In the present study 94.6% of the teeth had the same TF Index. Coordination between two sides of the dental arch was 4%. Central incisors erupt simultaneously in both sides of the dental arch, so the enamel defects would be the same, but different factors affect eruption of molars and premolars. Early or late loss of any primary tooth may affect the eruption in the corresponding permanent tooth. As a result of poor oral hygiene in the research region, most of the primary teeth are lost before normal exfoliation time. This phenomenon does not occur symmetrically; therefore, lower coordination in fluorosis rate of premolars and canines might be explained. Other important factors are oral and masticatory habits, which influence the clinical pattern of fluorosis after eruption.

Time-dependent changes affect mandibular occlusal surfaces. This might be explained by attritional forces in the mandible. Thylstrup and Fejerskov reported the same changes in occlusal surfaces.1

As stated in the “results section”, discoloration of maxillary central incisors is more severe compared to mandibular incisors.

Discoloration occurs more severely in lip incompetence because maxillary central incisors dry out and dried surfaces absorb stains more easily and rapidly.1 This is consistent with previous studies.10 , 11

Comparison of two groups (7-9 year-olds and 10-12 year-olds) demonstrated an increase in discoloration with age.

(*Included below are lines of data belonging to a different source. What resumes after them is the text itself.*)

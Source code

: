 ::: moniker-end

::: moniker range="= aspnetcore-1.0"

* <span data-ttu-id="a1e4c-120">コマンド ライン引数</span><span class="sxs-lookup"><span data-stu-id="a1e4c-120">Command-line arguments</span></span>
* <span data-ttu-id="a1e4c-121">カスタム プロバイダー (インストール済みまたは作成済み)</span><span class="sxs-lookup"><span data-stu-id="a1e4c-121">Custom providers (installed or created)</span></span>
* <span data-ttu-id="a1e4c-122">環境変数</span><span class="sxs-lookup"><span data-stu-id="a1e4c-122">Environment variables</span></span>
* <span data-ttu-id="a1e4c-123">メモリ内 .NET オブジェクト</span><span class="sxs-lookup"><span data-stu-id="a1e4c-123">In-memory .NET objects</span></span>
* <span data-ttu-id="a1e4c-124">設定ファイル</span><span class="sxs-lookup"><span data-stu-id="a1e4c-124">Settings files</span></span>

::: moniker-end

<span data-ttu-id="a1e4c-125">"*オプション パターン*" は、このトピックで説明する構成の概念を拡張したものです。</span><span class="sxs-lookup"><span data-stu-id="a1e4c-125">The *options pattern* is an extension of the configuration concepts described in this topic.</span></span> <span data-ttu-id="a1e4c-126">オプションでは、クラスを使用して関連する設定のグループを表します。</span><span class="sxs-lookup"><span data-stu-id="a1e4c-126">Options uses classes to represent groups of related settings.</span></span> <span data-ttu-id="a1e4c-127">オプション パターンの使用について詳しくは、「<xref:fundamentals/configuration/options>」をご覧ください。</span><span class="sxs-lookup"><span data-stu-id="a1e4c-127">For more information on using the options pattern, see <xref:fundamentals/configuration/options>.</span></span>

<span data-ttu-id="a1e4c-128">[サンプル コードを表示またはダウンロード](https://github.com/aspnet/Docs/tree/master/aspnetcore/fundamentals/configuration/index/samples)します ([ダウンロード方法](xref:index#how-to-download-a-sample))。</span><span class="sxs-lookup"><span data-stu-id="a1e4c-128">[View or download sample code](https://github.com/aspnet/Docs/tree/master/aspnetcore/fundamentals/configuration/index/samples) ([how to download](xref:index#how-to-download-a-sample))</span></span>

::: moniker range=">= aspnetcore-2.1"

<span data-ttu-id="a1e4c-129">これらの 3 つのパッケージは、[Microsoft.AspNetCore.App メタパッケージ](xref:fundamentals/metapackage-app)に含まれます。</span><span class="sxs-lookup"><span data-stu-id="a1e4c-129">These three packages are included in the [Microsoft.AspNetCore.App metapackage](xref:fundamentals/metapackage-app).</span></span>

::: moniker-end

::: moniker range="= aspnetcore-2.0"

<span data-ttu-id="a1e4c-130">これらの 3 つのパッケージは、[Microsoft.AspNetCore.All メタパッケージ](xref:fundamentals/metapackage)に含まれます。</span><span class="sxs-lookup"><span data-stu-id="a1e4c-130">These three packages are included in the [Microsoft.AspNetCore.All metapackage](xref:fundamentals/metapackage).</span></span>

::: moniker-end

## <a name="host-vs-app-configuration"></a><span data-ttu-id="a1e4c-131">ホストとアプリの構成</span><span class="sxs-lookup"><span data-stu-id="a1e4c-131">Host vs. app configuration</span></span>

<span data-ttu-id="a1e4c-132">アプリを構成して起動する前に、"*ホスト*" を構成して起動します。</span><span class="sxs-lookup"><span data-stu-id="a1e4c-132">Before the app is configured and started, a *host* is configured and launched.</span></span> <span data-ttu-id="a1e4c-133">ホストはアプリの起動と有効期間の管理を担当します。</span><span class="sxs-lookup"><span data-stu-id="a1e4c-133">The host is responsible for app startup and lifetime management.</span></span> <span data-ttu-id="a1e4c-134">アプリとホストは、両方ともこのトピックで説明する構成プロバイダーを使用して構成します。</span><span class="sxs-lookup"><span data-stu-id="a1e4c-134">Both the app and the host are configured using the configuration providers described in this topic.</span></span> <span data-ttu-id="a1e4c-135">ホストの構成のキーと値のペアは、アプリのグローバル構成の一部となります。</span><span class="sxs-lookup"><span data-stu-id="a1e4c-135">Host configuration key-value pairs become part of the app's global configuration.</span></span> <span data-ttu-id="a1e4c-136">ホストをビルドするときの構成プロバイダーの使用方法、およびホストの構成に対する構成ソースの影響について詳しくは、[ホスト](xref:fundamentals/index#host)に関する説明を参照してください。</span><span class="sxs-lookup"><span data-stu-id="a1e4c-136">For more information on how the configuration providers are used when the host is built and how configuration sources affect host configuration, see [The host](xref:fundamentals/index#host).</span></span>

Fluorosis results in pitted enamel and this pitted enamel is susceptible to stain absorption over years.

Conclusion

Fluorosis prevalence was 100% in the North-Western villages of Makoo, so it is a major regional problem. Mental and physical problems happen following this high prevalence. Therefore, caution should be exercised when different forms of fluoride are administered and the local residents should be instructed in this respect. Defluoridization of water using Alumina filters or Bonechar coal is also suggested.